When the wildflowers bloom during the California spring, it looks from a distance as though an artist spilled their paints across the hills. Vibrant yellows, oranges, reds, and purples all combine into a breathtaking natural patchwork of lively color. Hundreds of floral species might populate a single canyon or stretch of field, and the promise of their bright blooms call visitors from all over the country. March through the middle of May are the best months to go hiking or walking in California and see the wildflowers blossom. Here, I outline a few of the best places to breathe in the sights and smells of these lively blooms.
Anza-Borrego Desert State Park
More than 200 species of flowering plants are found in the rural location.

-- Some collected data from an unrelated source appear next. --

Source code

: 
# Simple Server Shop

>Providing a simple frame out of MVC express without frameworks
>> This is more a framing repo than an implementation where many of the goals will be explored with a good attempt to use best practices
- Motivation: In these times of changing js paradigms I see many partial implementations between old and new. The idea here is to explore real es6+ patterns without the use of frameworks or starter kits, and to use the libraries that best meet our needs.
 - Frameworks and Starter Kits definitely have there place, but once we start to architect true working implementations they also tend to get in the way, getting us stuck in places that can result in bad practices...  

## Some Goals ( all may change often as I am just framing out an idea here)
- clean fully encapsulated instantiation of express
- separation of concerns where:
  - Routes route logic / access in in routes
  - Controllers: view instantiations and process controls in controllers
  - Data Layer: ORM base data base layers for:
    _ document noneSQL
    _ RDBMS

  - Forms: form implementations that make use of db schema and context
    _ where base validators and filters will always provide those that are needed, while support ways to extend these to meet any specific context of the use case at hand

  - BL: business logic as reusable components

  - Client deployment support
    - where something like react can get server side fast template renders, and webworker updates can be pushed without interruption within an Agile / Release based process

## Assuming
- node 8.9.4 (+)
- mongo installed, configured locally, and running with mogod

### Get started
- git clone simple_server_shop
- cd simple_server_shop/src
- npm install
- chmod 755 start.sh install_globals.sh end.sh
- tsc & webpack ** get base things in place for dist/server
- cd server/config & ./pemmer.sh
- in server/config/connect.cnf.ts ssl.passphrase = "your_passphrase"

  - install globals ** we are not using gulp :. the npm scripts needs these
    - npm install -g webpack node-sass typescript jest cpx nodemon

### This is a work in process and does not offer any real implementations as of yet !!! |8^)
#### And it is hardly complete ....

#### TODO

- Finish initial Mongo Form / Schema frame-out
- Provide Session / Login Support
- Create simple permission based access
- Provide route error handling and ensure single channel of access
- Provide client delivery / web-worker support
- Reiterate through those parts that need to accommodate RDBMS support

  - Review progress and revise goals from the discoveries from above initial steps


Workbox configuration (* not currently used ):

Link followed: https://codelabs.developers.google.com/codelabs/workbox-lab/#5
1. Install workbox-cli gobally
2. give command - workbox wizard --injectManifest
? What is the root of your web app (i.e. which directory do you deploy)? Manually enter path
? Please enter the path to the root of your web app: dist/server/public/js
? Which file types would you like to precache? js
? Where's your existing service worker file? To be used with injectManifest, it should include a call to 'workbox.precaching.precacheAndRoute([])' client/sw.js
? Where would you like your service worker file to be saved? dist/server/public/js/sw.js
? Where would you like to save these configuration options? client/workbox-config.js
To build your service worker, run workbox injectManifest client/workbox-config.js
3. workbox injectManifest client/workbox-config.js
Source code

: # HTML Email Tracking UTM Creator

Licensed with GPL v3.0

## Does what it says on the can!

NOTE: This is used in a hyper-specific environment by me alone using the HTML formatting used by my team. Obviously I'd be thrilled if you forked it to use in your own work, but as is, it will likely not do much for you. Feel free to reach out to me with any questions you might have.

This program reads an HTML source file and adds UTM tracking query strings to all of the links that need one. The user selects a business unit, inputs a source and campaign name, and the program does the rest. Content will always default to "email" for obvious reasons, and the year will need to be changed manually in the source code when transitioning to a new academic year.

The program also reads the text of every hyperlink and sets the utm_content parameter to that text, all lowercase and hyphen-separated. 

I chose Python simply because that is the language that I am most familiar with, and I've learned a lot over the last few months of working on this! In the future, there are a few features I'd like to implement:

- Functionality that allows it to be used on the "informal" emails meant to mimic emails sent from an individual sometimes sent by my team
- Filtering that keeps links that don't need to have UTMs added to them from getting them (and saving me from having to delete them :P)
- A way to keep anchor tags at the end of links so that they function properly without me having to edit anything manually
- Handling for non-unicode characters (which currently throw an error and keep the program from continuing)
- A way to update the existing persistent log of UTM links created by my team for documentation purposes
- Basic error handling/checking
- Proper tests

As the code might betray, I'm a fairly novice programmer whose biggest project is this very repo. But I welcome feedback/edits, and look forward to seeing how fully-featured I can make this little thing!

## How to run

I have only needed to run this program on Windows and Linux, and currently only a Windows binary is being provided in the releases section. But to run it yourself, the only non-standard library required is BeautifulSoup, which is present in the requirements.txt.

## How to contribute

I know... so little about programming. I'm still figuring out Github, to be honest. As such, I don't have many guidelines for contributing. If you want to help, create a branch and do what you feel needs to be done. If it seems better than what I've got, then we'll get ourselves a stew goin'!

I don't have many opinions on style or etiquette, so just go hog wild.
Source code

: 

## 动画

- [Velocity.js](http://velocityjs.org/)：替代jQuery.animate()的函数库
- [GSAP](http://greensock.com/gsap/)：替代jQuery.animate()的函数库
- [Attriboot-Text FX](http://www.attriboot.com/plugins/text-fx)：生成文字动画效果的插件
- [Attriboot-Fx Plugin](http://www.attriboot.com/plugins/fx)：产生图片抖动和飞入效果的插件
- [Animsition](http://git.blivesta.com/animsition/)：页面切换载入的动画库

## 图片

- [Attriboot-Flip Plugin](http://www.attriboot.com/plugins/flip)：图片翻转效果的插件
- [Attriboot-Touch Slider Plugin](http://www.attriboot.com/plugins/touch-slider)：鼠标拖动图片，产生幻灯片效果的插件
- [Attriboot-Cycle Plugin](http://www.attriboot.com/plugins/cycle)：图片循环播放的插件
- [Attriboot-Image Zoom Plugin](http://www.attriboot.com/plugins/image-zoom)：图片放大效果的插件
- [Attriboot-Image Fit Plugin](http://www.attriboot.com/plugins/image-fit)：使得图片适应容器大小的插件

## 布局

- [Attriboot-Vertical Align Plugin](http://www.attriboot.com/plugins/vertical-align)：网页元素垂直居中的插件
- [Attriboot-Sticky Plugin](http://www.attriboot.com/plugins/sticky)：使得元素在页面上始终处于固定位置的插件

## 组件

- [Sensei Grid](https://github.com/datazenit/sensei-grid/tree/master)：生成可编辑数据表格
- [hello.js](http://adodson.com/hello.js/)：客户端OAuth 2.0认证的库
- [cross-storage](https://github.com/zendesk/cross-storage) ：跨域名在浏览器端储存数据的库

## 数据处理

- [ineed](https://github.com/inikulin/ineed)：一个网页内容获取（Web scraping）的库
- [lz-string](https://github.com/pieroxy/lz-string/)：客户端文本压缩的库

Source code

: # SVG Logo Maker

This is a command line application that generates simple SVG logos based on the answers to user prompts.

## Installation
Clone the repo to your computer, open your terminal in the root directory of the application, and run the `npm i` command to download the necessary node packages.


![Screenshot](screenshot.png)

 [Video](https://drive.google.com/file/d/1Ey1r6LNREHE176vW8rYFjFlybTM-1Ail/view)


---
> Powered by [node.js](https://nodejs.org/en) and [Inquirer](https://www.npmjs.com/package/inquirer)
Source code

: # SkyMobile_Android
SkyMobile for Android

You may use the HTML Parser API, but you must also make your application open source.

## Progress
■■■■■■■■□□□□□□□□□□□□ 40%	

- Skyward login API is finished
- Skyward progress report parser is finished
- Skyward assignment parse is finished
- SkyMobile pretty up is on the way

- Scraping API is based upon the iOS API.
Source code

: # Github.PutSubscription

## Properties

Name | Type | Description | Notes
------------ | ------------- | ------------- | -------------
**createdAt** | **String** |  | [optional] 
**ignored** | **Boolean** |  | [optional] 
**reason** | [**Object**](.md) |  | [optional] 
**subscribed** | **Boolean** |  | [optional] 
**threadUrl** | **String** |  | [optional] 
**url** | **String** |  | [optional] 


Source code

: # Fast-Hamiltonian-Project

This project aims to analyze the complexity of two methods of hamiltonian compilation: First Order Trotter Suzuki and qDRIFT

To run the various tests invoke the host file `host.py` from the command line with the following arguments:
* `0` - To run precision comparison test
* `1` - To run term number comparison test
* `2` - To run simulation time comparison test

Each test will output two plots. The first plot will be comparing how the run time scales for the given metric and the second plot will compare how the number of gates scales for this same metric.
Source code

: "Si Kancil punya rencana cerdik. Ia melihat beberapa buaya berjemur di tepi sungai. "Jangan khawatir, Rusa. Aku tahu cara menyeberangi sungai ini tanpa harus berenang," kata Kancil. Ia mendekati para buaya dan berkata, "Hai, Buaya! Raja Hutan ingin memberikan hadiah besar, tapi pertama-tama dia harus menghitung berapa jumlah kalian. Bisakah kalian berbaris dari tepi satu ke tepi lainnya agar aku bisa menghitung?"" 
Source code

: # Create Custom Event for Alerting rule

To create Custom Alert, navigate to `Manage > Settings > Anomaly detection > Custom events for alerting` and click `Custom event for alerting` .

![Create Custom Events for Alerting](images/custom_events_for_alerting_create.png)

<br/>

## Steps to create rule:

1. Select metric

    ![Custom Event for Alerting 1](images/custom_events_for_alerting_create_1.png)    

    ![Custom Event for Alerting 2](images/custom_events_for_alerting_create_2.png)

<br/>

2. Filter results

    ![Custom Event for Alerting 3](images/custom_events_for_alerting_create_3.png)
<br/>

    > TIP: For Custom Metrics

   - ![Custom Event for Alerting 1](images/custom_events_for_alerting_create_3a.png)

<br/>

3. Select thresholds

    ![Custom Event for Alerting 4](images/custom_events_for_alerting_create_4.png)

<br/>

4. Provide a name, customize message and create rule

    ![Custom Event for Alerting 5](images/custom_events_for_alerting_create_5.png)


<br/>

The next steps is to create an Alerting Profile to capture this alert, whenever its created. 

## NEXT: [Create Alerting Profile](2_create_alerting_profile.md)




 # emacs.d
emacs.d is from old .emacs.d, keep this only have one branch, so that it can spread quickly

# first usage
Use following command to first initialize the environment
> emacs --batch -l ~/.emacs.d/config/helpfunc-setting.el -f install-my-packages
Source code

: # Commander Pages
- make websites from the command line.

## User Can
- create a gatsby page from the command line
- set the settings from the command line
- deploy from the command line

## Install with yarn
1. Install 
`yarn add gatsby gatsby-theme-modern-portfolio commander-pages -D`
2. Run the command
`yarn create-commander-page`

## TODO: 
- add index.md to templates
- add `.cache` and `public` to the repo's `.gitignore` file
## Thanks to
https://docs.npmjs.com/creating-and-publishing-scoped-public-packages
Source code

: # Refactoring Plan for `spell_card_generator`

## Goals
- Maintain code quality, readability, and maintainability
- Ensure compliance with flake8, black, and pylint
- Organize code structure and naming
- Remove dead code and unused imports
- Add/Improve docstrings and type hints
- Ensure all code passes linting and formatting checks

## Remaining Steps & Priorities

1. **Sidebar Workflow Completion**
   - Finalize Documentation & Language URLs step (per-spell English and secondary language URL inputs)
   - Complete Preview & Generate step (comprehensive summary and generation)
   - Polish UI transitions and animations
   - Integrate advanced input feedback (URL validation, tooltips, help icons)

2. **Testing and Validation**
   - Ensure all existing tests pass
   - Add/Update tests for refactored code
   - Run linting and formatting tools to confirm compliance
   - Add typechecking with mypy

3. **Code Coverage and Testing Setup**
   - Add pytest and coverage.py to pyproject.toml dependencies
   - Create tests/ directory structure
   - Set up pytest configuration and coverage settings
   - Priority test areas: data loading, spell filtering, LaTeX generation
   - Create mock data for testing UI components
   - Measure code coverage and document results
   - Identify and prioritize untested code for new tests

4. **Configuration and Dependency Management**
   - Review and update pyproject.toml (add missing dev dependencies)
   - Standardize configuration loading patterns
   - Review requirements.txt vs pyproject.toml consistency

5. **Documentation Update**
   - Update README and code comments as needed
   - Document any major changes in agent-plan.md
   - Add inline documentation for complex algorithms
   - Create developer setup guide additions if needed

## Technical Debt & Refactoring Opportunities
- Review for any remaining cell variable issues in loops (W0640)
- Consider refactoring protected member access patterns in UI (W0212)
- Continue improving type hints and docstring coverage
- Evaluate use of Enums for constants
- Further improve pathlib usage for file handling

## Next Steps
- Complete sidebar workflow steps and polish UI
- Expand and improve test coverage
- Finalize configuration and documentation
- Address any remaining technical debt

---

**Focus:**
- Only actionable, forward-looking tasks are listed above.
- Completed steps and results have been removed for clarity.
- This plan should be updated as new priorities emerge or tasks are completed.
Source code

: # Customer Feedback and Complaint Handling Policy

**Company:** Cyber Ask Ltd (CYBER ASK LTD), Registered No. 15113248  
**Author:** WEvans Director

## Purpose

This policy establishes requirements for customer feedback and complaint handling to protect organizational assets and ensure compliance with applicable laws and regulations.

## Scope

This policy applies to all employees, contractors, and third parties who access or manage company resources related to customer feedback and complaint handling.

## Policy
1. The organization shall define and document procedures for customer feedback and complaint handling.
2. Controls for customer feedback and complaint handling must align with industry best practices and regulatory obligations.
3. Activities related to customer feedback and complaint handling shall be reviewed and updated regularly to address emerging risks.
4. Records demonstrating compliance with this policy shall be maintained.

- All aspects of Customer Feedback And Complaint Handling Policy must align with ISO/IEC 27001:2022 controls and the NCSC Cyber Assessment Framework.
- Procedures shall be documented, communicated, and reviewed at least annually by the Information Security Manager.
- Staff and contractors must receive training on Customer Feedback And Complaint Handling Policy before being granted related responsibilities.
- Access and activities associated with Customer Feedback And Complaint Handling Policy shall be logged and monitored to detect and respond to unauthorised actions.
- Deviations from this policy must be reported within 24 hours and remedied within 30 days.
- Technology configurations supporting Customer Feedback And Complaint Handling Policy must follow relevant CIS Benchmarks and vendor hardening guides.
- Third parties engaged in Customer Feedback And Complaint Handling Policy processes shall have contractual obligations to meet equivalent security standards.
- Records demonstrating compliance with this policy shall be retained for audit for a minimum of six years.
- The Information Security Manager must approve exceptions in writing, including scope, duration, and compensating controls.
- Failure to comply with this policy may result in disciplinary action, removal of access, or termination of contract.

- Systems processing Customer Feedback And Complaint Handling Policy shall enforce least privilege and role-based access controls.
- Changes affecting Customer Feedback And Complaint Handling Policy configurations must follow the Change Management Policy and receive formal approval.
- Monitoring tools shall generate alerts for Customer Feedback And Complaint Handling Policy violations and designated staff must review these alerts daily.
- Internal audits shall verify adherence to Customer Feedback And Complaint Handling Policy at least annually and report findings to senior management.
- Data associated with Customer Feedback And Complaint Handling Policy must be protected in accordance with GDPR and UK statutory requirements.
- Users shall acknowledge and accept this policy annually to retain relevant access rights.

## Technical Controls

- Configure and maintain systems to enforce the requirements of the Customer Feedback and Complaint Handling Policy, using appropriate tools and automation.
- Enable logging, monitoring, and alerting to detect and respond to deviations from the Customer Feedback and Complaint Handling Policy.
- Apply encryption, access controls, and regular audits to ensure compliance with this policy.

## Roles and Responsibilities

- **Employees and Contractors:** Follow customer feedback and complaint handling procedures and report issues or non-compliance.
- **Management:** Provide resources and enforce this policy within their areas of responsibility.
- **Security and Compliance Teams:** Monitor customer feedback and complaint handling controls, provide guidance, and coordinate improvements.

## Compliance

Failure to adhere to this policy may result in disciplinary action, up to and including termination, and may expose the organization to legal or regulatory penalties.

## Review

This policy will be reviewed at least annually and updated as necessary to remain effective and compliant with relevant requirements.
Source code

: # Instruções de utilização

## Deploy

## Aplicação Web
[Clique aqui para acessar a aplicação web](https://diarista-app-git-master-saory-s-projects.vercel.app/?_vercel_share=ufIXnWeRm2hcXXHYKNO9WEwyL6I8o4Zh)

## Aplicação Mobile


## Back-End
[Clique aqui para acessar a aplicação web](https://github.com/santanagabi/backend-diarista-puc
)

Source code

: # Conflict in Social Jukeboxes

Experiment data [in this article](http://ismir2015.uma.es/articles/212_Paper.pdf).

The Borrego Palm Canyon Trail provides the chance to see the vibrant red blooms of the ocotillo, the purple desert lavender and the yellow brittlebush. Other species scattered around the park include the desert chicory and dandelion, the filaree, popcorn flower, poppies and red stonecrop. If you’re feeling adventurous, consider hiking over to Hellhole Canyon to see the barrel cactus, lupin and phacelia in bloom! The cascading water of the Maidenhair Falls is also a must-see for visitors to the park.
Palos Verdes Peninsula
If you find yourself in Southern California, make time for a trip to the Palos Verdes Peninsula! This coastal region boasts beautiful flowers year-round; however, March through April are the best times to catch the spring flowers in bloom. The nearby Chandler Preserve has blooming fiddlenecks, which attract fluttering hordes of monarch butterflies. Lupines are found along the Palos Verdes Nature Preserve along with red paintbrush, California bush sunflowers, mariposa lilies and wild hyacinths.
Malibu Creek State Park
The park was established in the Santa Monica Mountains and is a popular hiking destination. The many blooms found here in the spring include the coreopsis, goldfields and owl’s clover along the Lost Cabin Trail, and the park’s Backbone Trail is home to the hummingbird sage. Other species found in the region include the black sage and the purple sage.
Idyllwild Nature Center
Situated in the San Jacinto Mountains, the location is so popular for wildflowers viewing that locals host a festival each year. The center stands at an elevation of 5,400, which causes spring flowers to open their buds toward the end of May. Here, visitors encounter the Alpine asters, evening primrose, monkeyflower, penstemon, rosy pussytoes, snow plants and western azaleas. Journey up to 6,000 feet and see more varieties. Locals also recommend strolling along the Summit Trail to a meadow in County Park and back up along the Perimeter Trail. As hikers meander through the differing climates on the trail, they have the rare opportunity to see a wide variety of floral species.